== DATA SUPPLIED ==

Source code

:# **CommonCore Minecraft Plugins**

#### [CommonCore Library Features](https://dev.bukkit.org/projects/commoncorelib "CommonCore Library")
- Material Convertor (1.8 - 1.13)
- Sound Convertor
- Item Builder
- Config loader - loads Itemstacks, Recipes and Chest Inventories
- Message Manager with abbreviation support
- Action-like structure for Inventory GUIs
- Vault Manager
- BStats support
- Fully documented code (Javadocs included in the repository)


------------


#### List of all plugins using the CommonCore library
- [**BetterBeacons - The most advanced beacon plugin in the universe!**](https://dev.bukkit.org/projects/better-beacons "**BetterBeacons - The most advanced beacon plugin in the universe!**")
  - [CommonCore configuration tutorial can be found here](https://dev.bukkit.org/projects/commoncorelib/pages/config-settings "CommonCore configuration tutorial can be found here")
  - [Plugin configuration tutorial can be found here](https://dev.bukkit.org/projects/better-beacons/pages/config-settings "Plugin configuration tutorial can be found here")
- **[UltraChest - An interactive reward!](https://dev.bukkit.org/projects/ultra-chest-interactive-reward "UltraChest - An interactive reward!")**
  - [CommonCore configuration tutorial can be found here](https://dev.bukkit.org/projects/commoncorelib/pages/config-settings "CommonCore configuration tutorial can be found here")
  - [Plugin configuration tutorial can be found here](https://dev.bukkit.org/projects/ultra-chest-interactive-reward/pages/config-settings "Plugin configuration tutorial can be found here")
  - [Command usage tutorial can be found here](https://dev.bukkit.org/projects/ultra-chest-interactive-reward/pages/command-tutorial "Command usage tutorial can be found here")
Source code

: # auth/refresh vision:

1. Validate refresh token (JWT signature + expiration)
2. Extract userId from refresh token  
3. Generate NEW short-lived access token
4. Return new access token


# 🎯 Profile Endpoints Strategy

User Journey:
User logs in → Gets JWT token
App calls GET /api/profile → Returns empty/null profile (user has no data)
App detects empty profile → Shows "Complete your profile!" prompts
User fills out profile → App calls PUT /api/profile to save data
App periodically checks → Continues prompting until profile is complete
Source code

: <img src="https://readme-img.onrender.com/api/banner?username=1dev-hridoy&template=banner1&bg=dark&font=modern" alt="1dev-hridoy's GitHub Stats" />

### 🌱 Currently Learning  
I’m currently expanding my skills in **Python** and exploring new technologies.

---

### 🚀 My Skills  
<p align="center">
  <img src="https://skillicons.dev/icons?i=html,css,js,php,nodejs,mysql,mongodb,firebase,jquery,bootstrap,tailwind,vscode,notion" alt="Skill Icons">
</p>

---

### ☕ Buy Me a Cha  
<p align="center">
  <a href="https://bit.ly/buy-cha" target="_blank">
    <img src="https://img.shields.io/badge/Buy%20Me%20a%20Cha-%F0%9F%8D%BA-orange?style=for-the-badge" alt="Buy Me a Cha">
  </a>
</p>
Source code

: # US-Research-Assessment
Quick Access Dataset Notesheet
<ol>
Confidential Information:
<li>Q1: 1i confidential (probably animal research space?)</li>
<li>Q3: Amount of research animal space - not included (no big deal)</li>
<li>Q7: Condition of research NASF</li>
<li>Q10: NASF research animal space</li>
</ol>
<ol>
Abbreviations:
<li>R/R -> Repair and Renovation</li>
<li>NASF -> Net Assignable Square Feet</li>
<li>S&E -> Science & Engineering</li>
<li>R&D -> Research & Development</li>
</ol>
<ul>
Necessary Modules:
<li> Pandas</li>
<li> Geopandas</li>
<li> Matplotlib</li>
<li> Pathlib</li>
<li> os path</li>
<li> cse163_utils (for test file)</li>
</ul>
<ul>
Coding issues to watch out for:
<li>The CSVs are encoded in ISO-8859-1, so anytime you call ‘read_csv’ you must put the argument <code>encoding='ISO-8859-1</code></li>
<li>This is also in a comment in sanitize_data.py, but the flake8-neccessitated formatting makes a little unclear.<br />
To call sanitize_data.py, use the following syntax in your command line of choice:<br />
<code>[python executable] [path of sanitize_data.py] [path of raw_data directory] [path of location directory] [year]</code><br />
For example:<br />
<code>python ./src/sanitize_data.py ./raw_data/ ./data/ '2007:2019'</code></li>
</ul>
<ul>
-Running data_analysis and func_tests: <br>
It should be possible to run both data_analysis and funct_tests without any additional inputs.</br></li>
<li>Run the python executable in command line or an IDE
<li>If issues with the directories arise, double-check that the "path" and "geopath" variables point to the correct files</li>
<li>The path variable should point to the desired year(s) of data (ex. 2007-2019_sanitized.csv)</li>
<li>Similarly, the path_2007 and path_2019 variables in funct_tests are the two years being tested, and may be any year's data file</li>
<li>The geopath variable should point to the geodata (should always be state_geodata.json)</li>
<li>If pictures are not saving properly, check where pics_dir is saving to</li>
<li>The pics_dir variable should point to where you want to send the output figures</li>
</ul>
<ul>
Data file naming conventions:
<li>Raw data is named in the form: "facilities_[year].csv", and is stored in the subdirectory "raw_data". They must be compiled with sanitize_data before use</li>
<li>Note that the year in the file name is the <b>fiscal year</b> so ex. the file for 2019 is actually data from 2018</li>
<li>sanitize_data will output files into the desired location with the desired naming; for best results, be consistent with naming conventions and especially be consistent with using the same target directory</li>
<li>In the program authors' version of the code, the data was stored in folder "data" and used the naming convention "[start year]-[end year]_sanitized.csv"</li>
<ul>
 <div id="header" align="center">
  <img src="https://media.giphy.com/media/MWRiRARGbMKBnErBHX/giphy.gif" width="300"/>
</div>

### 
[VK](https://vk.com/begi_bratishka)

===

** EXERCISE OBJECTIVE **
Show all lines above that contain "calls".

** EXERCISE ANSWER **
App calls GET /api/profile → Returns empty/null profile (user has no data)
User fills out profile → App calls PUT /api/profile to save data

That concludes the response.